→ Work request: The number of lines in the records that include "will" is all you should give.

*** Opening of Records for this exercise ***

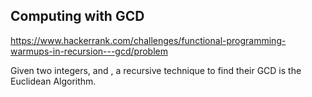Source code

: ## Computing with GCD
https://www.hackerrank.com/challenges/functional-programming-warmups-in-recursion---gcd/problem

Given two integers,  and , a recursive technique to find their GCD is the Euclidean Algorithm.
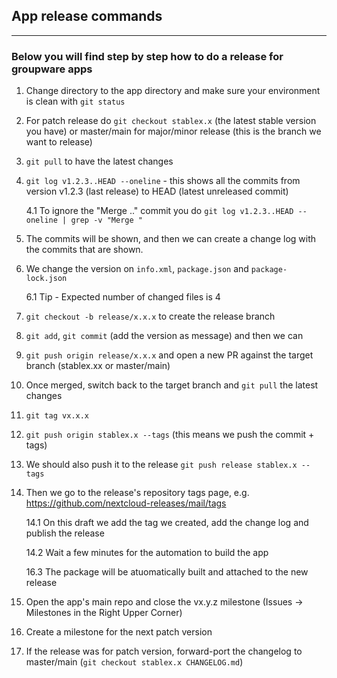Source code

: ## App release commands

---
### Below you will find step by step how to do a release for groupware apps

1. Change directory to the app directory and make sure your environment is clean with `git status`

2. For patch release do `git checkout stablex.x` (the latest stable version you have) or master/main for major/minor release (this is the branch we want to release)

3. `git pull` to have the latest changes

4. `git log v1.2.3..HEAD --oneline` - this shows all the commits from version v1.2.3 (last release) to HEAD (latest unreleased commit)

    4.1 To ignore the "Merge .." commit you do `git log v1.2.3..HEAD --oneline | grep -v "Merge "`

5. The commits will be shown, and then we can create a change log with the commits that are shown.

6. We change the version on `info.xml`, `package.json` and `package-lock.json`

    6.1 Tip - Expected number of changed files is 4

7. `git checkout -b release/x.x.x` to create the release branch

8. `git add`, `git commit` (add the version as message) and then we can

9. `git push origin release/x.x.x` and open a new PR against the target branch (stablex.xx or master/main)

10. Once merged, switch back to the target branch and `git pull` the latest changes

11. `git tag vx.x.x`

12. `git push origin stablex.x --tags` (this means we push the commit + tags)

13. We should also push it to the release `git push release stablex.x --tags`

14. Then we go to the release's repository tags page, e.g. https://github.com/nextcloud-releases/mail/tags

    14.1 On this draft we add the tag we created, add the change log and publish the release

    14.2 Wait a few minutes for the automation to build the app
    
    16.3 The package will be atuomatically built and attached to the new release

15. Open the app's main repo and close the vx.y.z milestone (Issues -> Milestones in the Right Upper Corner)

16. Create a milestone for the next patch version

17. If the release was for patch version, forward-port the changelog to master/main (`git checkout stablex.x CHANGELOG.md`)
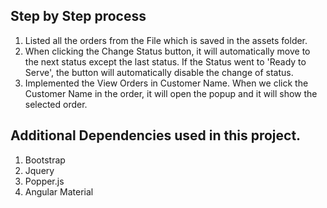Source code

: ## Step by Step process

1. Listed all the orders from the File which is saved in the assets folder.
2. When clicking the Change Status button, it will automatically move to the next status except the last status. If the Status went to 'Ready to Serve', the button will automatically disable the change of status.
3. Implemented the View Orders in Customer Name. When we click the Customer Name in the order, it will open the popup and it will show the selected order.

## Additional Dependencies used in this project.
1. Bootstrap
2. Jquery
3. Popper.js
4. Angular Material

*** Close of Records for this exercise ***
*** Opening of Records for this exercise ***

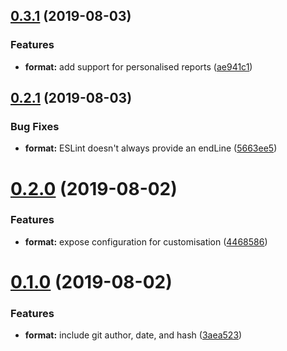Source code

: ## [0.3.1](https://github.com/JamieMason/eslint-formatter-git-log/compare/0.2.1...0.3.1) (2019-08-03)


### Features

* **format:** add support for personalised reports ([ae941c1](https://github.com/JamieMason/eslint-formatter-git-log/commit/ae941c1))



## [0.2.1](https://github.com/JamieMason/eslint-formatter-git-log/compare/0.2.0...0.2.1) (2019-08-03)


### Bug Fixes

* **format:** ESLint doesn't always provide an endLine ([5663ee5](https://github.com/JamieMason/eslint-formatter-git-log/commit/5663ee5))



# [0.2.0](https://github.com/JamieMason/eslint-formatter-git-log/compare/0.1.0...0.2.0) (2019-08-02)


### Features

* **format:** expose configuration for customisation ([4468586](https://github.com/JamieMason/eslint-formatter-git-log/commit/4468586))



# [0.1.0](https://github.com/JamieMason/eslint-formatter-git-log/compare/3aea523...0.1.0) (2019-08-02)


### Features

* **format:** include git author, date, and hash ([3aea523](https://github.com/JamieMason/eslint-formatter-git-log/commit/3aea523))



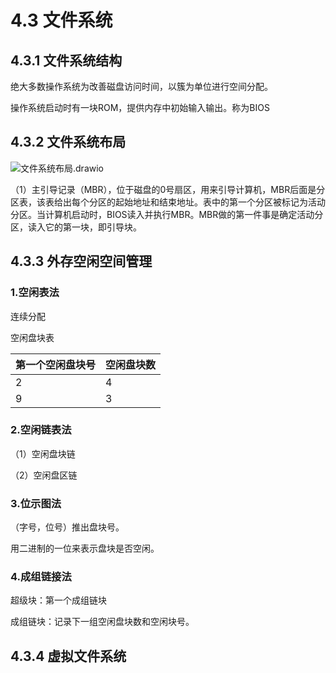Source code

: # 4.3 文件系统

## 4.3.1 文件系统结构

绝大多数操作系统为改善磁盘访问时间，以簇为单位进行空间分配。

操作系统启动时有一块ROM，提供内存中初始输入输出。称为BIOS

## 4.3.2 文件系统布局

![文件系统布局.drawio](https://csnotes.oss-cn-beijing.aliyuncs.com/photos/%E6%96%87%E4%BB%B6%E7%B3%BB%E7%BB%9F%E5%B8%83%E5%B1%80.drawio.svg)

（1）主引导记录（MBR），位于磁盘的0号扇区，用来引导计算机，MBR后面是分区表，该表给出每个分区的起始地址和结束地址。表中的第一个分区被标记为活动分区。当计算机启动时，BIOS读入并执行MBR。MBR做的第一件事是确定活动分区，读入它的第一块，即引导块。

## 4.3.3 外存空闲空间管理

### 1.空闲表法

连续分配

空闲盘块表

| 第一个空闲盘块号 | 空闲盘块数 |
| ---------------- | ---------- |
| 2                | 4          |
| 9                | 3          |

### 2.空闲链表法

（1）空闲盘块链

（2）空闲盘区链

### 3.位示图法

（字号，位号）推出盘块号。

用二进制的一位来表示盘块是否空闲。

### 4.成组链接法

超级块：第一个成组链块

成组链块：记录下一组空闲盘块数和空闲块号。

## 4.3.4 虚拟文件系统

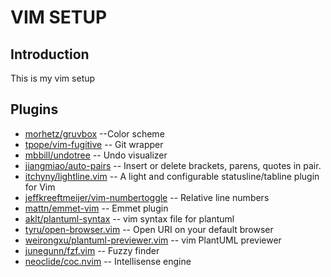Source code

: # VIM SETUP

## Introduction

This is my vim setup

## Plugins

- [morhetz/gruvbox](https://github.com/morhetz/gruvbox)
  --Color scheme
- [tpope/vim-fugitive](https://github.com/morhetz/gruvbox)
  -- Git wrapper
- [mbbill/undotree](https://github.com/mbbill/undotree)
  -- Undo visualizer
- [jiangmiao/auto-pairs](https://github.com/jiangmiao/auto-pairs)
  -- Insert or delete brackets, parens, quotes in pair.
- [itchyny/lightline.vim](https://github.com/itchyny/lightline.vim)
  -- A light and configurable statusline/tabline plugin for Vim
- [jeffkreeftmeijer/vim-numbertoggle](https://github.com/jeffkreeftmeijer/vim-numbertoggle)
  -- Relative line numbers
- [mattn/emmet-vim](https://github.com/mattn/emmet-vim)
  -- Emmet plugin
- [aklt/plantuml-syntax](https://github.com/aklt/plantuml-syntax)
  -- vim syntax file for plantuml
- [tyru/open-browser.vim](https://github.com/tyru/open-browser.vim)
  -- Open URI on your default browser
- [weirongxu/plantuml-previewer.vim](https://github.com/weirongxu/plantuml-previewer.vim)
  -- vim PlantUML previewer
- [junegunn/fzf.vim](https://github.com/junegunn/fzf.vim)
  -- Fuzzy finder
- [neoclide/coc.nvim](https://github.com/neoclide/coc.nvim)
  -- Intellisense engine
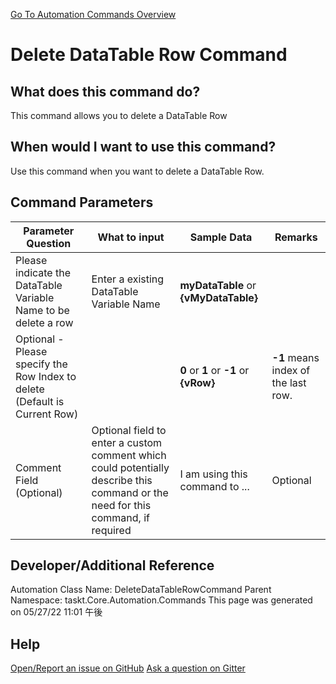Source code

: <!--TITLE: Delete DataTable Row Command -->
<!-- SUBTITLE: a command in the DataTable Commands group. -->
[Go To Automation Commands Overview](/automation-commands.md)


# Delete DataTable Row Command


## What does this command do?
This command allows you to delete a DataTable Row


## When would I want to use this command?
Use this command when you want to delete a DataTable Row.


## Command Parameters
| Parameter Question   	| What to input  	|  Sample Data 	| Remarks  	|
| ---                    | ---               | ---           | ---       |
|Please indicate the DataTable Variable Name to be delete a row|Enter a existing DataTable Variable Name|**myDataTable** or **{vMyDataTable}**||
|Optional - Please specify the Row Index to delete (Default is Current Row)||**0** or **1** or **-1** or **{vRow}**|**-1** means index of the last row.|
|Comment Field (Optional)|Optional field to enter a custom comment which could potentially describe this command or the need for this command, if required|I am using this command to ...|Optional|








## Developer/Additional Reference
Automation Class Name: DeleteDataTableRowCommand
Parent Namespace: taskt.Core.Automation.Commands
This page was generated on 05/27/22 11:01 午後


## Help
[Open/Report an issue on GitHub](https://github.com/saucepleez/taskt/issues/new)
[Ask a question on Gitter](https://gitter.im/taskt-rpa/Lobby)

*** Close of Records for this exercise ***
*** Opening of Records for this exercise ***

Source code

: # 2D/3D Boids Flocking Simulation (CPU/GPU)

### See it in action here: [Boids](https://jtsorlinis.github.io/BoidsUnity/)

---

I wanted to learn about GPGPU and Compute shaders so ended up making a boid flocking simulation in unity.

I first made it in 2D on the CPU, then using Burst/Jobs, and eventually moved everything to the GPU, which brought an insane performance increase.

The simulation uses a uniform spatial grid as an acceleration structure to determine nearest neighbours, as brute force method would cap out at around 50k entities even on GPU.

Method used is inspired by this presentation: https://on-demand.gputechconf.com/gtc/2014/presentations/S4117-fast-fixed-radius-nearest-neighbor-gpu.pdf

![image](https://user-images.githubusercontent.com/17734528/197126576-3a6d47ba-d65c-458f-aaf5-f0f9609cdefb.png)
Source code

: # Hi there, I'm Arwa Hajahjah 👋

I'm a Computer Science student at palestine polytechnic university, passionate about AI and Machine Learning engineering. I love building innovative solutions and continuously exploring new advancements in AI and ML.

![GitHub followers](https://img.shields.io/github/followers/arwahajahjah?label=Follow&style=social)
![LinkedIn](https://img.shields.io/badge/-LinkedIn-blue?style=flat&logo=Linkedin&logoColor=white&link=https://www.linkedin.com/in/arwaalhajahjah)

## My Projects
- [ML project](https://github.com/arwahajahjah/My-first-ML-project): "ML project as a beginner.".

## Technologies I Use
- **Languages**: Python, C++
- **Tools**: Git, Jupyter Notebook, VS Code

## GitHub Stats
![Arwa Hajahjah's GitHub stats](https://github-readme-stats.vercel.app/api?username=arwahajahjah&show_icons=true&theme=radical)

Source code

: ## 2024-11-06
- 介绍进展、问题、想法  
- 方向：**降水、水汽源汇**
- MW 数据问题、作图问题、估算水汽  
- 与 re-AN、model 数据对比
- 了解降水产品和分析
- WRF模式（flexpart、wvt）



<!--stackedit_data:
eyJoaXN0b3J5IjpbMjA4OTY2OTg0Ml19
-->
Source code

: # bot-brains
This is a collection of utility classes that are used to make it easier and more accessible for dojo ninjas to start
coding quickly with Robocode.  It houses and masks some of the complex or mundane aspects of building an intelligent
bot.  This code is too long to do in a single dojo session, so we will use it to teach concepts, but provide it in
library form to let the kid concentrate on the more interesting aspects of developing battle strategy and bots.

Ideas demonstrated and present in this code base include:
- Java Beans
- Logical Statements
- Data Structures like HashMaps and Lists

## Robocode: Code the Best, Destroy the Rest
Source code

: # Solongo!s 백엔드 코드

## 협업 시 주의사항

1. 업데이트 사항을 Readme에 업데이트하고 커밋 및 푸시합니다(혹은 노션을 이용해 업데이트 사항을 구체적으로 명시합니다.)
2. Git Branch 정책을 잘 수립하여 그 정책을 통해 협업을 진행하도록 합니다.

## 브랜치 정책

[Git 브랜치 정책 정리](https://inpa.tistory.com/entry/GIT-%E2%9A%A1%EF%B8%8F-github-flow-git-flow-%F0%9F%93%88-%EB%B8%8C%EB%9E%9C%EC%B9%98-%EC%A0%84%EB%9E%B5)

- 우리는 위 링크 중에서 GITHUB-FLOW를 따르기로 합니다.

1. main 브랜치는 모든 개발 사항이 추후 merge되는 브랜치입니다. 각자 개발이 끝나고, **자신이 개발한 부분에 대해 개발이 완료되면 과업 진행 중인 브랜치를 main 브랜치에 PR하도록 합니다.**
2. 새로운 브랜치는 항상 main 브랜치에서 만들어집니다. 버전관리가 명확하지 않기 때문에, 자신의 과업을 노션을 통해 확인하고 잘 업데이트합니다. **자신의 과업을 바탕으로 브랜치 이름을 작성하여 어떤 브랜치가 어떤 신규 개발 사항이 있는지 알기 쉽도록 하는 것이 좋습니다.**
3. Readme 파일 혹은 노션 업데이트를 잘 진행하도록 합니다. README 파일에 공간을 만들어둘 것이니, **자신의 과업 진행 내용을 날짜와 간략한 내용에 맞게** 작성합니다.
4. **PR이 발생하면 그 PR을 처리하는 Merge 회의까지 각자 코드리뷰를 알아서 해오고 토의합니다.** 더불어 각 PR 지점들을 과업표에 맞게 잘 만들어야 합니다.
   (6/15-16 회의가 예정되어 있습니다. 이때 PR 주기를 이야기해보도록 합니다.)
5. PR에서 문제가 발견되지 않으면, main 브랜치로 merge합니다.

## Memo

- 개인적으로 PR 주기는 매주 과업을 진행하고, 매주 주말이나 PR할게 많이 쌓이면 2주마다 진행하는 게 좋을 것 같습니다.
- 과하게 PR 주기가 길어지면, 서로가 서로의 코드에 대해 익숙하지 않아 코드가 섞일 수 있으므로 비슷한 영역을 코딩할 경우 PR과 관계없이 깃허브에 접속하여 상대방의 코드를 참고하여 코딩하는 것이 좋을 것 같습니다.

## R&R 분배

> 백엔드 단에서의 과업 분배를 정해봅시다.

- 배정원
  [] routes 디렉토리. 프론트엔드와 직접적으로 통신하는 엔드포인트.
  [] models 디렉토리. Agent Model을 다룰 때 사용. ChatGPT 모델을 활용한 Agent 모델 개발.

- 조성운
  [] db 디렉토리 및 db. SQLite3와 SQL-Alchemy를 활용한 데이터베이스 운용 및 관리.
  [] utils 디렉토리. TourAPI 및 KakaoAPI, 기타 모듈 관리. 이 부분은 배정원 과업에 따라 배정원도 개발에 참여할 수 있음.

*** Close of Records for this exercise ***

→ Answer below: 6